[Opening Supplied records section]

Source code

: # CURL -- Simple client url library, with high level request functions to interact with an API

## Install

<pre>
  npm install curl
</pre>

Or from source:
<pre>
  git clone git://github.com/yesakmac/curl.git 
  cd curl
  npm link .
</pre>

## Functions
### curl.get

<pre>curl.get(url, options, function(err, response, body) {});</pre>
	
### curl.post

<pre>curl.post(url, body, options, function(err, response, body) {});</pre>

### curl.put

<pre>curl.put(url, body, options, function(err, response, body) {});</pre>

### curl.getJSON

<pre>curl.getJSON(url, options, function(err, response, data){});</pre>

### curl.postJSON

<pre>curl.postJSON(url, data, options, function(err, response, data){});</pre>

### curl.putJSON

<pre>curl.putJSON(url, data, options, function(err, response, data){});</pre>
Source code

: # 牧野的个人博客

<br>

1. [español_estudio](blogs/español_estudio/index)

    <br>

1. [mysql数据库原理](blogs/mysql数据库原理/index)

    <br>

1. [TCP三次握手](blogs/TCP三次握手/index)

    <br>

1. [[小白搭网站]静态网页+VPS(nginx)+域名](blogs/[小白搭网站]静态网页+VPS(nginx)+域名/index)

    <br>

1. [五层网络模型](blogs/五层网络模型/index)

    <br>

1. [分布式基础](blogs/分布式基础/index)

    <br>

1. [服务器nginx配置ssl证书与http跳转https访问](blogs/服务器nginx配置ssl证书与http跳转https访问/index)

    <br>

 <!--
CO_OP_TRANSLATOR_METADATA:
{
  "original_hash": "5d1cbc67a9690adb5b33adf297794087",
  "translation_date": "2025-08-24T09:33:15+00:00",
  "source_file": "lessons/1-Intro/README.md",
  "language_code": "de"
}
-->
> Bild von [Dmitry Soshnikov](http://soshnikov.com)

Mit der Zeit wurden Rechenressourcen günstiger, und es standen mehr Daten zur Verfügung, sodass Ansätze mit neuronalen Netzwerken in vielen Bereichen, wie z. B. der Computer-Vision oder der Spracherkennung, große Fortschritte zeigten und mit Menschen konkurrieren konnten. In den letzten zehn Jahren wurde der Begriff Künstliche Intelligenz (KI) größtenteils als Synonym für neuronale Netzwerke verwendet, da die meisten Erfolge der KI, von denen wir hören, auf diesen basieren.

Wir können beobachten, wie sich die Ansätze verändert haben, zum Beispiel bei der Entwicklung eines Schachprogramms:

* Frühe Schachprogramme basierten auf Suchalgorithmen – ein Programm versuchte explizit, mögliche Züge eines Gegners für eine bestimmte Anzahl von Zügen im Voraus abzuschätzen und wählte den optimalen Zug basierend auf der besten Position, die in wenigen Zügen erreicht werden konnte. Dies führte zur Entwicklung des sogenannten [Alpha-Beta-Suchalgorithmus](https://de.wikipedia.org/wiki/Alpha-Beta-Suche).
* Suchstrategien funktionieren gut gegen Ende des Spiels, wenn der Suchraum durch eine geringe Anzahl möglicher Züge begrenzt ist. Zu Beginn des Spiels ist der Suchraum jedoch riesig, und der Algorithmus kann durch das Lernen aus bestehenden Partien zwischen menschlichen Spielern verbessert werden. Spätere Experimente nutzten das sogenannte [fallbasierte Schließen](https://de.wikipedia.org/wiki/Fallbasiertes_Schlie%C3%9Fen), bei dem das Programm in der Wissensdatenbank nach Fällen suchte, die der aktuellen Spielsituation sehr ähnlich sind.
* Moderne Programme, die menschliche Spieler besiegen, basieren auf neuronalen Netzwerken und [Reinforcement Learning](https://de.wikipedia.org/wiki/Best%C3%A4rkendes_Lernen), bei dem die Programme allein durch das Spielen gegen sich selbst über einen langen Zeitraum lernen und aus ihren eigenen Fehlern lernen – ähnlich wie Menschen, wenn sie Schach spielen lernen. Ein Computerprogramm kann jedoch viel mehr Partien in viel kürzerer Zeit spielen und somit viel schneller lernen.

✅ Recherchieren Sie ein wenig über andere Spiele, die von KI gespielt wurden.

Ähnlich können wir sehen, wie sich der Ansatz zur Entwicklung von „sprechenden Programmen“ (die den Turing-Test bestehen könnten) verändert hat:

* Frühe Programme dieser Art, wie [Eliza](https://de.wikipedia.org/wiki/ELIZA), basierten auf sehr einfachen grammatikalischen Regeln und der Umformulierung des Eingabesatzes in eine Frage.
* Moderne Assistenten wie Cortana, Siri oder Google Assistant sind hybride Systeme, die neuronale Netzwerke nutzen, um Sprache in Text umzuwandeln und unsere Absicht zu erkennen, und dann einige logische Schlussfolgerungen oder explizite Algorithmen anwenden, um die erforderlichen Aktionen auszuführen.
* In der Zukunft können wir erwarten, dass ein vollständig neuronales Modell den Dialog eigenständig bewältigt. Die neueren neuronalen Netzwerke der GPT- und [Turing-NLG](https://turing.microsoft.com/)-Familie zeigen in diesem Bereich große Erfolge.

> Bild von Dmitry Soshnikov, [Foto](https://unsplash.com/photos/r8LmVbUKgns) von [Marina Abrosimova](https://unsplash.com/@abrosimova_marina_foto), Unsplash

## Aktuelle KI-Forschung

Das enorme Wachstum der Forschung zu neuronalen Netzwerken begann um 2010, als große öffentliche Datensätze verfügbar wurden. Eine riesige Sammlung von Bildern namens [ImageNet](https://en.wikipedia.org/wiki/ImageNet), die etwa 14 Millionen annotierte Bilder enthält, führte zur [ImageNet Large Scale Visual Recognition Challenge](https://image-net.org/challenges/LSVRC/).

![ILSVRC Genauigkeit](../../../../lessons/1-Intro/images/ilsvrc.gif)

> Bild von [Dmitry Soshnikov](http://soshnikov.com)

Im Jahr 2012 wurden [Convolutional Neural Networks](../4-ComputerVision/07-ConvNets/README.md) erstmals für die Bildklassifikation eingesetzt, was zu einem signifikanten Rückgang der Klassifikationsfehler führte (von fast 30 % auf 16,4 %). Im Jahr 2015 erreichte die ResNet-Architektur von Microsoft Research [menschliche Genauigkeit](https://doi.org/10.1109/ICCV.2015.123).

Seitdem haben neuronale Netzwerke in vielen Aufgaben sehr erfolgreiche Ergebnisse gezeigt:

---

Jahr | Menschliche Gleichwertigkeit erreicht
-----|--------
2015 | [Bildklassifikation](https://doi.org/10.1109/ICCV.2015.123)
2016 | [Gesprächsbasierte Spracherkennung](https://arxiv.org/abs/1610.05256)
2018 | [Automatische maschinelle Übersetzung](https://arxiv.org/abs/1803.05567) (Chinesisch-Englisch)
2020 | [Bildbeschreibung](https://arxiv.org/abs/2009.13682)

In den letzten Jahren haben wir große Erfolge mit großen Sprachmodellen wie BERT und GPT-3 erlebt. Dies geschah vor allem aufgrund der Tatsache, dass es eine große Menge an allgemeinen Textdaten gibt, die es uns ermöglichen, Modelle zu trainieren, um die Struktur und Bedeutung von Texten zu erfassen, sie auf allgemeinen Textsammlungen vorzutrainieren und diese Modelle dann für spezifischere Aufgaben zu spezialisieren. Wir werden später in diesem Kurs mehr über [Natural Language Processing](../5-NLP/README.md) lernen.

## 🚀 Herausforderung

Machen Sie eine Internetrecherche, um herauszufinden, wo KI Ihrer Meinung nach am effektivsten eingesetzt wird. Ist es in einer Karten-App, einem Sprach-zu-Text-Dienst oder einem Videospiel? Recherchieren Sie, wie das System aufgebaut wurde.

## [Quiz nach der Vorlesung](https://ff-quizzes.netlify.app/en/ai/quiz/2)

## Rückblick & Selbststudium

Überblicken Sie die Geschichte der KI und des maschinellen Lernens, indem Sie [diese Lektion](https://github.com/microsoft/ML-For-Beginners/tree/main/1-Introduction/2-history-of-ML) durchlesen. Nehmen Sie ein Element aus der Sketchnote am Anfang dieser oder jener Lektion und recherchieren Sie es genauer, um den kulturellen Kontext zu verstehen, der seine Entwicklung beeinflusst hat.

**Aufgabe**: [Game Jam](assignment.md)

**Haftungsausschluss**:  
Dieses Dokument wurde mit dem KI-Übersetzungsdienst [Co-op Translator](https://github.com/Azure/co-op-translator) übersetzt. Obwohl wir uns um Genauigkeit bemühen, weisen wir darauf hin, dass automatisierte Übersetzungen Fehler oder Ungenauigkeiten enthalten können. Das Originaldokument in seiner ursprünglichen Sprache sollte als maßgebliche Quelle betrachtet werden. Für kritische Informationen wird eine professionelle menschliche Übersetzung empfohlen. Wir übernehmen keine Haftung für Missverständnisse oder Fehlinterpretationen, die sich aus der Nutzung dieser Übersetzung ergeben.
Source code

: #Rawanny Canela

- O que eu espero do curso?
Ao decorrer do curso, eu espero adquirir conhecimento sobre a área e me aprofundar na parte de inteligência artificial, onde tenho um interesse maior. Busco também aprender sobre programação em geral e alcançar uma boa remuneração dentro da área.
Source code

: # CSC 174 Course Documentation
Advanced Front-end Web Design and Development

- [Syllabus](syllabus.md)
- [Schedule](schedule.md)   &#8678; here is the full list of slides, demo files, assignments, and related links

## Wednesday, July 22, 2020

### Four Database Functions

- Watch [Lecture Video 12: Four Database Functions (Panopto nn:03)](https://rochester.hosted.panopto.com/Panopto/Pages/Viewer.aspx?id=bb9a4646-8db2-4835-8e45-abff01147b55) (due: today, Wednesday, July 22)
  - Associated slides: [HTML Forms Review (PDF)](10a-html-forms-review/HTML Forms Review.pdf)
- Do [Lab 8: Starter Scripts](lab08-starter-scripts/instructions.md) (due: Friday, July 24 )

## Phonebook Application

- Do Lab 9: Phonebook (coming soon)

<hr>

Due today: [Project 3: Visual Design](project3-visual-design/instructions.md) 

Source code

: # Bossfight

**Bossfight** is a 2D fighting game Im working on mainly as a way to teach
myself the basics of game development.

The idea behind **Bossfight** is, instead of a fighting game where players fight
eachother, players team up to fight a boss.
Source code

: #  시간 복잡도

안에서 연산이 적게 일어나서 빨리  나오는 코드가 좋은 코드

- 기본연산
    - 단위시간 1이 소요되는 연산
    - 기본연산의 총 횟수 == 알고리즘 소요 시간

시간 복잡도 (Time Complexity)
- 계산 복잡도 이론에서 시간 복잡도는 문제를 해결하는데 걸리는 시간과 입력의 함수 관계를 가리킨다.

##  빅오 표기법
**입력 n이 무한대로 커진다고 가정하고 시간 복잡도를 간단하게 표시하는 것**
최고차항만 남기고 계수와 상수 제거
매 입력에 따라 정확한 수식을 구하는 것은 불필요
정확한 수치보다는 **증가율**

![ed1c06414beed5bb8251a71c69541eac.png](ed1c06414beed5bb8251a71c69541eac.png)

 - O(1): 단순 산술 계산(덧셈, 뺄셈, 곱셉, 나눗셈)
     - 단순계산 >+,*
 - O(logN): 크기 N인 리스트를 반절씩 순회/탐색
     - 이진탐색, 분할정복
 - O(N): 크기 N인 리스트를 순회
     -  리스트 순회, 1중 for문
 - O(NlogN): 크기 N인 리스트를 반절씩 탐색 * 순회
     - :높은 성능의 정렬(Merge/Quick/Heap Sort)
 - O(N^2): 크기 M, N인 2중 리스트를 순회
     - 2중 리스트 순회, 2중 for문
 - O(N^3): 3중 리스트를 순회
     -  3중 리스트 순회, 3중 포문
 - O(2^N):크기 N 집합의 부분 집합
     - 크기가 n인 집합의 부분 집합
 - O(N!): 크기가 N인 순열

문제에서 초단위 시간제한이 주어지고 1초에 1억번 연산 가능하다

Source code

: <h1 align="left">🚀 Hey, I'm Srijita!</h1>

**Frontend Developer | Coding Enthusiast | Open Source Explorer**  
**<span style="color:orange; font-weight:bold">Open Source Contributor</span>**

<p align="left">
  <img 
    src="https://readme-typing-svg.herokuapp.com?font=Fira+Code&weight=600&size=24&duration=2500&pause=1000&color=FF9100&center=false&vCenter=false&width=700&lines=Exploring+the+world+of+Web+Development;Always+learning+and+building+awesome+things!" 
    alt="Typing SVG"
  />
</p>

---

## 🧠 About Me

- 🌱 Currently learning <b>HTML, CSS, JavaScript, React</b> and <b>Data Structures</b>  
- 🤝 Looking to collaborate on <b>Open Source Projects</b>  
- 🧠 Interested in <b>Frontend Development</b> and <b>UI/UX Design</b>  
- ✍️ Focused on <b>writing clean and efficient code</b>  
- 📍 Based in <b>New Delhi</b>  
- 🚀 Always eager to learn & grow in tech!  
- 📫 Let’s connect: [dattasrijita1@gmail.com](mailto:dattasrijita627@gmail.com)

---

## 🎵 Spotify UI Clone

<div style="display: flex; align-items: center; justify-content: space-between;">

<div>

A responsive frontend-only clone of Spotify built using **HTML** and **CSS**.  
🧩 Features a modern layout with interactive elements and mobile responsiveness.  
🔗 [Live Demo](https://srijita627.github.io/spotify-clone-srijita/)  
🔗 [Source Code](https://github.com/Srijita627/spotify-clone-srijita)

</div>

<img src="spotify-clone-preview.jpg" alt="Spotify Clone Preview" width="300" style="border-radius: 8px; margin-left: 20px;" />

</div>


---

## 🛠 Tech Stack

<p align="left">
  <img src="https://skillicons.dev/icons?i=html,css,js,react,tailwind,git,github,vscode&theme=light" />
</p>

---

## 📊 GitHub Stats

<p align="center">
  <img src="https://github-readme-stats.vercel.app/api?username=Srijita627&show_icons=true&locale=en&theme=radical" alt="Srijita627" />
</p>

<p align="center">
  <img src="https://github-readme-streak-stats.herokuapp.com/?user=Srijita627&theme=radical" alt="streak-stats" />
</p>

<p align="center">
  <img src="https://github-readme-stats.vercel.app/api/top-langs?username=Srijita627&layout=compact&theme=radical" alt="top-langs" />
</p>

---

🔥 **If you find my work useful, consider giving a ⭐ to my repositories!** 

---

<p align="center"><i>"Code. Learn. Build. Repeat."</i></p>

[Closing Supplied records section]

● **What you should do**
Taking the entries above, restate exactly those lines that fall between the line with "- O(N^2): 크기 M, N인 2중 리스트를 순회" and the line with "A responsive frontend-only", keeping both of those lines too.

● **Expected answer**
 - O(N^2): 크기 M, N인 2중 리스트를 순회
     - 2중 리스트 순회, 2중 for문
 - O(N^3): 3중 리스트를 순회
     -  3중 리스트 순회, 3중 포문
 - O(2^N):크기 N 집합의 부분 집합
     - 크기가 n인 집합의 부분 집합
 - O(N!): 크기가 N인 순열

문제에서 초단위 시간제한이 주어지고 1초에 1억번 연산 가능하다

Source code

: <h1 align="left">🚀 Hey, I'm Srijita!</h1>

**Frontend Developer | Coding Enthusiast | Open Source Explorer**  
**<span style="color:orange; font-weight:bold">Open Source Contributor</span>**

<p align="left">
  <img 
    src="https://readme-typing-svg.herokuapp.com?font=Fira+Code&weight=600&size=24&duration=2500&pause=1000&color=FF9100&center=false&vCenter=false&width=700&lines=Exploring+the+world+of+Web+Development;Always+learning+and+building+awesome+things!" 
    alt="Typing SVG"
  />
</p>

---

## 🧠 About Me

- 🌱 Currently learning <b>HTML, CSS, JavaScript, React</b> and <b>Data Structures</b>  
- 🤝 Looking to collaborate on <b>Open Source Projects</b>  
- 🧠 Interested in <b>Frontend Development</b> and <b>UI/UX Design</b>  
- ✍️ Focused on <b>writing clean and efficient code</b>  
- 📍 Based in <b>New Delhi</b>  
- 🚀 Always eager to learn & grow in tech!  
- 📫 Let’s connect: [dattasrijita1@gmail.com](mailto:dattasrijita627@gmail.com)

---

## 🎵 Spotify UI Clone

<div style="display: flex; align-items: center; justify-content: space-between;">

<div>

A responsive frontend-only clone of Spotify built using **HTML** and **CSS**.  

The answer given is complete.